Safar Film Festival 2025: Transnational Arab Stardom - A Creative Video Essay Showcase

Last month, I participated in a one week mini-residency in London organised by the Arab British Centre and Safar Film Festival where I was selected from an open call along with a eight other artists and filmmakers to creatively explore the legacy of Arab film stars through the creation of video essays.

It was led by multidisciplinary artist, designer and educator Bahia Shehab in collaboration with scholars Dr Stefanie Van de Peer and Dr Kaya Davies Hayon, inspired by their recently published book, Transnational Arab Stardom.

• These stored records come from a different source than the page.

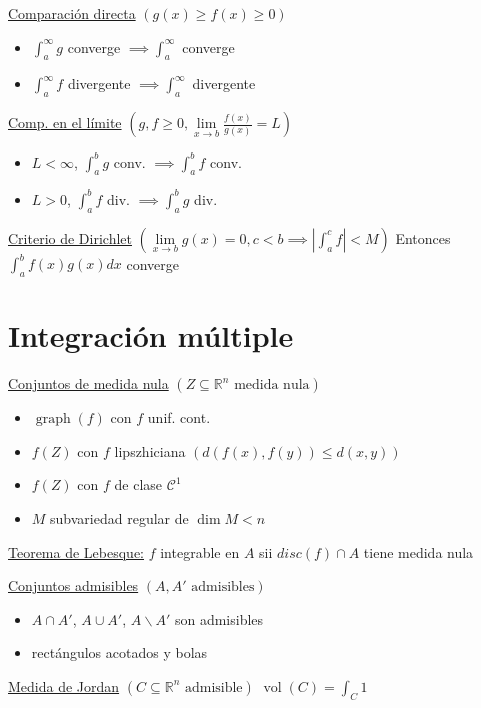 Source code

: \documentclass[12pt]{article}
\newcommand{\real}{\mathbb{R}}
\newcommand{\abs}[1]{\left\vert #1 \right\vert}
\DeclareMathOperator{\vol}{vol}
\DeclareMathOperator{\graph}{graph}
\begin{document}
\begin{multicols}{3}
\underline{Comparación directa} $\left( g(x) \geq f(x) \geq 0 \right)$
\begin{itemize}
	\item $\int_{a}^{\infty} g$ converge $\implies \int_{a}^{\infty}$ converge
	\item $\int_{a}^{\infty} f$ divergente $\implies \int_{a}^{\infty}$ divergente
\end{itemize}

\underline{Comp. en el límite} $\left( g, f \geq 0,
\lim\limits_{x \to b} \frac{f(x)}{g(x)} = L \right)$
\begin{itemize}
	\item $L < \infty$, $\int_{a}^{b} g$ conv. $\implies \int_{a}^{b} f$ conv.
	\item $L > 0$, $\int_{a}^{b} f$ div. $\implies \int_{a}^{b} g$ div.
\end{itemize}

\underline{Criterio de Dirichlet} $\left(\lim\limits_{x \to b} g(x) = 0,
c < b \implies \abs{\int_{a}^{c} f} < M\right)$
Entonces $\int_{a}^{b} f(x)g(x)dx$ converge

\section{Integración múltiple}

\underline{Conjuntos de medida nula} $\left( Z \subseteq \real^n \text{ medida nula} \right)$
\begin{itemize}
	\item $\graph(f)$ con $f$ unif. cont.
	\item $f(Z)$ con $f$ lipszhiciana $\left( d(f(x),f(y)) \leq d(x,y) \right)$
	\item $f(Z)$ con $f$ de clase $\mathcal{C}^1$
	\item $M$ subvariedad regular de $\dim M < n$
\end{itemize}

\underline{Teorema de Lebesque:}
$f$ integrable en $A$ sii $disc(f) \cap A$ tiene medida nula

\underline{Conjuntos admisibles} $\left( A, A' \text{ admisibles} \right)$
\begin{itemize}
	\item $A \cap A'$, $A \cup A'$, $A \smallsetminus A'$ son admisibles
	\item rectángulos acotados y bolas
\end{itemize}

\underline{Medida de Jordan} $\left( C \subseteq \real^n \text{ admisible}\right)$
$\vol(C) = \int_{C}1$


\end{multicols}
\end{document}
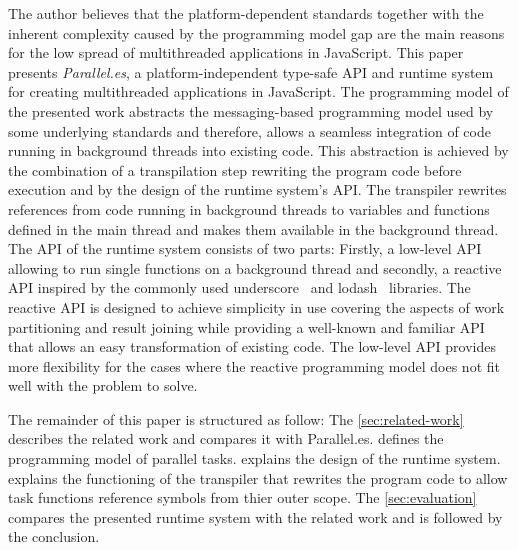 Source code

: The author believes that the platform-dependent standards together with the inherent complexity caused by the programming model gap are the main reasons for the low spread of multithreaded applications in JavaScript. This paper presents \textit{Parallel.es}, a platform-independent type-safe API and runtime system for creating multithreaded applications in JavaScript. The programming model of the presented work abstracts the messaging-based programming model used by some underlying standards and therefore, allows a seamless integration of code running in background threads into existing code. This abstraction is achieved by the combination of a transpilation step rewriting the program code before execution and by the design of the runtime system's API. The transpiler rewrites references from code running in background threads to variables and functions defined in the main thread and makes them available in the background thread. The API of the runtime system consists of two parts: Firstly, a low-level API allowing to run single functions on a background thread and secondly, a reactive API inspired by the commonly used underscore~\cite{underscorejs} and lodash~\cite{lodash} libraries. The reactive API is designed to achieve simplicity in use covering the aspects of work partitioning and result joining while providing a well-known and familiar API that allows an easy transformation of existing code. The low-level API provides more flexibility for the cases where the reactive programming model does not fit well with the problem to solve.

The remainder of this paper is structured as follow: The \cref{sec:related-work} describes the related work and compares it with Parallel.es.  defines the programming model of parallel tasks.  explains the design of the runtime system.  explains the functioning of the transpiler that rewrites the program code to allow task functions reference symbols from thier outer scope. The \cref{sec:evaluation} compares the presented runtime system with the related work and is followed by the conclusion. 
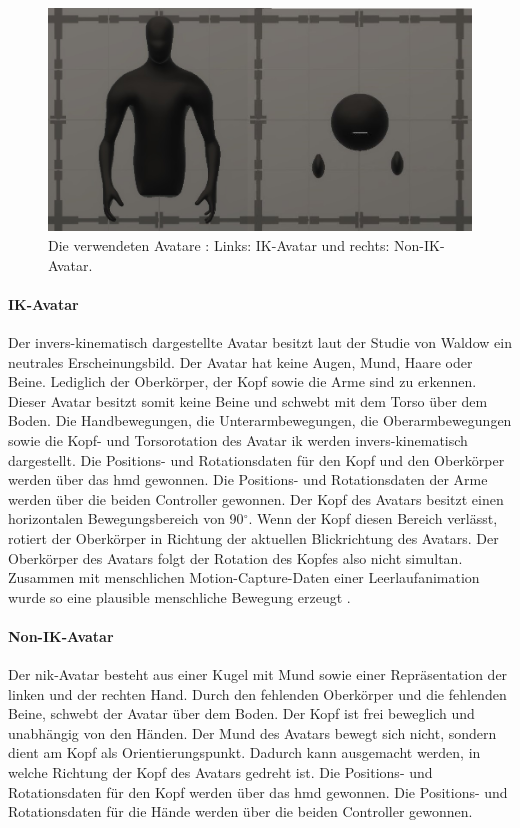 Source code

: \documentclass[a4paper,11pt]{article}%
\renewcommand{\\}{\vspace*{0.5\baselineskip} \newline}
\begin{document}
{	\begin{figure}[H]
		\begin{footnotesize}
		\centering
			\includegraphics[width=\textwidth]{Abbildungen/Avatars.JPG}	
			\caption[Die verwendeten Avatare]{Die verwendeten Avatare : Links: IK-Avatar und rechts: Non-IK-Avatar.}
			\label{AvatareAussehen}
		\end{footnotesize}
	\end{figure}
	
		\paragraph{IK-Avatar}
Der invers-kinematisch dargestellte Avatar besitzt laut der Studie von Waldow \citep[S. 251]{waldow2019investigating} ein neutrales Erscheinungsbild. Der Avatar hat keine Augen, Mund, Haare oder Beine. Lediglich der Oberkörper, der Kopf sowie die Arme sind zu erkennen. Dieser Avatar besitzt somit keine Beine und schwebt mit dem Torso über dem Boden.
Die Handbewegungen, die Unterarmbewegungen, die Oberarmbewegungen sowie die Kopf- und Torsorotation des Avatar \ac{ik} werden invers-kinematisch dargestellt. Die Positions- und Rotationsdaten für den Kopf und den Oberkörper werden über das \ac{hmd} gewonnen. Die Positions- und Rotationsdaten der Arme werden über die beiden Controller gewonnen. Der Kopf des Avatars besitzt einen horizontalen Bewegungsbereich von 90$^\circ$. Wenn der Kopf diesen Bereich verlässt, rotiert der Oberkörper in Richtung der aktuellen Blickrichtung des Avatars. Der Oberkörper des Avatars folgt der Rotation des Kopfes also nicht simultan. Zusammen mit menschlichen Motion-Capture-Daten einer Leerlaufanimation wurde so eine plausible menschliche Bewegung erzeugt \citep[S. 251]{waldow2019investigating}.

		\paragraph{Non-IK-Avatar}
Der \ac{nik}-Avatar besteht aus einer Kugel mit Mund sowie einer Repräsentation der linken und der rechten Hand. Durch den fehlenden Oberkörper und die fehlenden Beine, schwebt der Avatar über dem Boden. Der Kopf ist frei beweglich und unabhängig von den Händen. Der Mund des Avatars bewegt sich nicht, sondern dient am Kopf als Orientierungspunkt. Dadurch kann ausgemacht werden, in welche Richtung der Kopf des Avatars gedreht ist. Die Positions- und Rotationsdaten für den Kopf werden über das \ac{hmd} gewonnen. Die Positions- und Rotationsdaten für die Hände werden über die beiden Controller gewonnen.

}
\end{document}
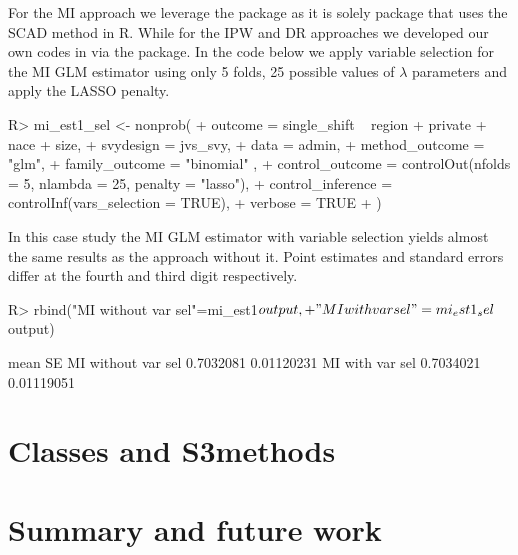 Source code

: \documentclass[
]{jss}
\begin{document}
For the MI approach we leverage the  package \citep{ncvreg}
as it is solely package that uses the SCAD method in R. While for the
IPW and DR approaches we developed our own codes in  via
the  package. In the code below we apply variable selection
for the MI GLM estimator using only 5 folds, 25 possible values of
\(\lambda\) parameters and apply the LASSO penalty.

\begin{CodeChunk}
\begin{CodeInput}
R> mi_est1_sel <- nonprob(
+   outcome = single_shift ~ region + private + nace + size,
+   svydesign = jvs_svy,
+   data = admin,
+   method_outcome = "glm",
+   family_outcome = "binomial" ,
+   control_outcome = controlOut(nfolds = 5, nlambda = 25, penalty = "lasso"),
+   control_inference = controlInf(vars_selection = TRUE),
+   verbose = TRUE
+ )
\end{CodeInput}
\end{CodeChunk}

In this case study the MI GLM estimator with variable selection yields
almost the same results as the approach without it. Point estimates and
standard errors differ at the fourth and third digit respectively.

\begin{CodeChunk}
\begin{CodeInput}
R> rbind("MI without var sel"=mi_est1$output,
+       "MI with var sel"=mi_est1_sel$output)
\end{CodeInput}
\begin{CodeOutput}
                        mean         SE
MI without var sel 0.7032081 0.01120231
MI with var sel    0.7034021 0.01119051
\end{CodeOutput}
\end{CodeChunk}

\section{Classes and S3methods}\label{sec-s3methods}

\section{Summary and future work}\label{summary-and-future-work}
\end{document}
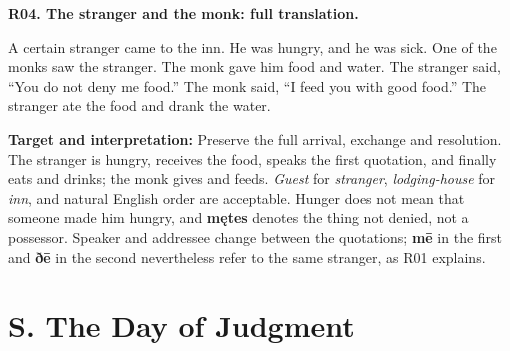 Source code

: \par\begin{minipage}{\linewidth}\raggedright
\textbf{R04. The stranger and the monk: full translation.}

A certain stranger came to the inn. He was hungry, and he was sick. One of the monks saw the stranger. The monk gave him food and water. The stranger said, “You do not deny me food.” The monk said, “I feed you with good food.” The stranger ate the food and drank the water.

\textbf{Target and interpretation:} Preserve the full arrival, exchange and resolution. The stranger is hungry, receives the food, speaks the first quotation, and finally eats and drinks; the monk gives and feeds. \emph{Guest} for \emph{stranger}, \emph{lodging-house} for \emph{inn}, and natural English order are acceptable. Hunger does not mean that someone made him hungry, and \textbf{mętes} denotes the thing not denied, not a possessor. Speaker and addressee change between the quotations; \textbf{mē} in the first and \textbf{ðē} in the second nevertheless refer to the same stranger, as R01 explains.

\end{minipage}\par\addvspace{4pt}

\clearpage
\section*{S. The Day of Judgment}

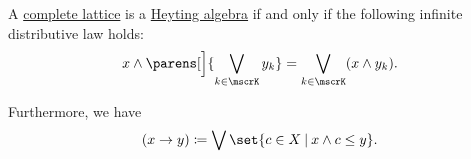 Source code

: \begin{proposition}\label{thm:complete_heyting_algebra}
  A \hyperref[def:complete_lattice]{complete lattice} is a \hyperref[def:heyting_algebra]{Heyting algebra} if and only if the following infinite distributive law holds:
  \begin{equation}\label{eq:thm:complete_heyting_algebra/infinite_distributive}
    x \wedge \parens[\Big]{ \bigvee_{k \in \mscrK} y_k } = \bigvee_{k \in \mscrK} (x \wedge y_k).
  \end{equation}

   Furthermore, we have
  \begin{equation}\label{eq:thm:complete_heyting_algebra/relative_pseudocomplement}
    (x \rightarrow y) \coloneqq \bigvee\set{ c \in X \given x \wedge c \leq y }.
  \end{equation}
\end{proposition}
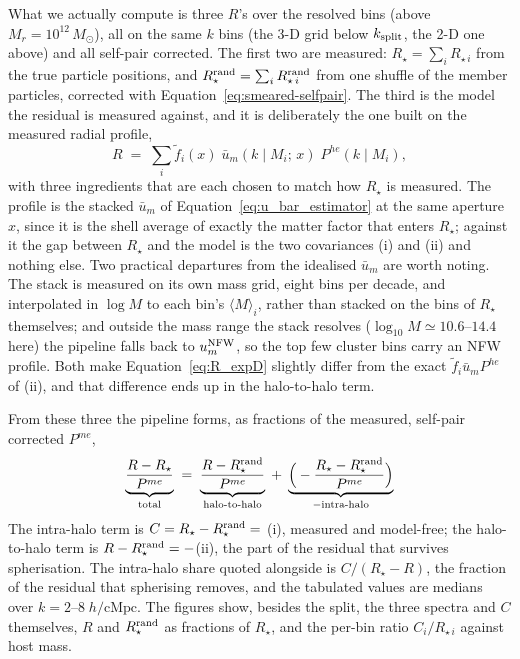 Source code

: \documentclass{article}
\begin{document}
What we actually compute is three $R$'s over
the resolved bins (above $M_r = 10^{12}\,M_\odot$), all on the same $k$ bins (the 3-D
grid below $k_{\rm split}$, the 2-D one above) and all self-pair corrected.
The first two are measured: $R_\star = \sum_i R_{\star\,i}$ from the true
particle positions, and $R_\star^{\rm rand} = \sum_i R_{\star\,i}^{\rm rand}$
from one shuffle of the member particles, corrected with
Equation~\eqref{eq:smeared-selfpair}. The third is the model the residual is
measured against, and it is deliberately the one built on the measured radial
profile,
\begin{equation}
  R \;=\; \sum_i \tilde f_i(x)\;\bar u_m(k\mid M_i;\,x)\;P^{he}(k\mid M_i),
  \label{eq:R_expD}
\end{equation}
with three ingredients that are each chosen to match how $R_\star$ is
measured. The profile is the
stacked $\bar u_m$ of Equation~\eqref{eq:u_bar_estimator} at the same
aperture $x$, since it is the shell average of exactly the matter factor that
enters $R_\star$; against it the gap between $R_\star$ and the model is the two
covariances (i) and (ii) and nothing else.  Two practical
departures from the idealised $\bar u_m$ are worth noting. The stack is
measured on its own mass grid, eight bins per decade, and interpolated in
$\log M$ to each bin's $\langle M\rangle_i$, rather than stacked on the bins of
$R_\star$ themselves; and outside the mass range the stack resolves
($\log_{10}M \simeq 10.6$--$14.4$ here) the pipeline falls back to $u_m^{\rm
NFW}$, so the top few cluster bins carry an NFW profile. Both make
Equation~\eqref{eq:R_expD} slightly differ from the exact $\tilde f_i\bar u_m
P^{he}$ of (ii), and that difference ends up in the halo-to-halo term.

From these three the pipeline forms, as fractions of the measured, self-pair
corrected $P^{me}$,
\begin{equation}
  \underbrace{\frac{R - R_\star}{P^{me}}}_{\text{total}}
  \;=\;
  \underbrace{\frac{R - R_\star^{\rm rand}}{P^{me}}}_{\text{halo-to-halo}}
  \;+\;
  \underbrace{\Big(-\frac{R_\star - R_\star^{\rm rand}}{P^{me}}\Big)}_{-\text{intra-halo}}
  \label{eq:expD_split}
\end{equation}
The intra-halo term is $C = R_\star - R_\star^{\rm
rand} = $ (i), measured and model-free; the halo-to-halo term is $R -
R_\star^{\rm rand} = -$(ii), the part of the residual that survives
spherisation. The intra-halo share quoted alongside is $C/(R_\star - R)$,
the fraction of the residual that spherising removes, and the tabulated values
are medians over $k = 2$--$8\;h/\mathrm{cMpc}$. The figures show, besides the
split, the three spectra and $C$ themselves, $R$ and $R_\star^{\rm rand}$ as
fractions of $R_\star$, and the per-bin ratio
$C_i/R_{\star\,i}$ against host mass.
\end{document}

During the week of the residency (June 9-13), we watched a couple of films, attended a couple of presentations, visited the British Library and overall spent a lot of time researching archives and found footage related to Arab Cinema. The aim was to end the week with a new series of video essays made by us, responding to the careers and representations of iconic figures from the book or of our own choice.

Our video essays were screened at Garden Cinema on June 15, and was followed by a short Q+A and discussion between the participants and the audience.

It was an extremely rewarding week for me. I found myself in an environment that was creatively and intellectually nurturing, and most importantly, generous. It didn’t help halfway through the residency news broke about attacks on Iran from Israel leading to the closure of air space in the Gulf region temporarily. Nevertheless, I tried not to get sucked into a doom and gloom mood to focus on making new work and the pleasure of being in an environment that enables thinking and creativity.

 

These are the films we made, listed in the order they were presented at Garden Cinema. We are all still in the process of discussing the next steps of this project, so please watch this space.

 

Gazelle (Leila Gamaz, 4 min)

Gazelle explores the collective memory of Sheikha Rimitti - an Algerian Rai singer - and the immortalisation of late cultural icons through the haziness and fragmentation of memory.

Coming from working class rural Algeria, Rimitti unapologetically honours these roots through her music and style. Using archival footage, we journey and loop through time and beyond the individual to tell the story of the pooled dreams and culture which someone like Rimitti is born of.

 

Faten Hamama’s Kiss (Hind Mezaina, 8 min)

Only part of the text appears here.